=== Begin Enclosure ===

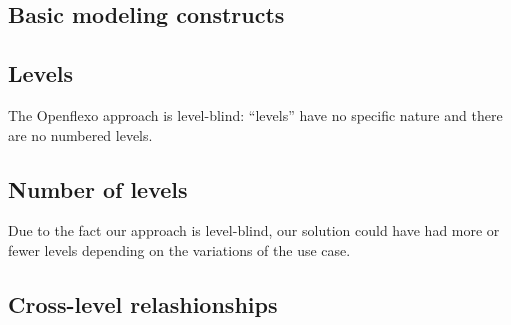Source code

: 
  \subsection{Basic modeling constructs}


  \subsection{Levels}


  The Openflexo approach is level-blind: ``levels'' have no specific
  nature and there are no numbered levels. 

  \subsection{Number of levels}

  Due to the fact our approach is level-blind, our solution could have had more
  or fewer levels depending on the variations of the use case. %

  \subsection{Cross-level relashionships}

=== End Enclosure ===

**ACTIVITY**
Although the records include pictures, output only their text, exactly and completely.

**YOUR RESPONSE**
Source code

: 
  \subsection{Basic modeling constructs}


  \subsection{Levels}


  The Openflexo approach is level-blind: ``levels'' have no specific
  nature and there are no numbered levels. 

  \subsection{Number of levels}

  Due to the fact our approach is level-blind, our solution could have had more
  or fewer levels depending on the variations of the use case. %

  \subsection{Cross-level relashionships}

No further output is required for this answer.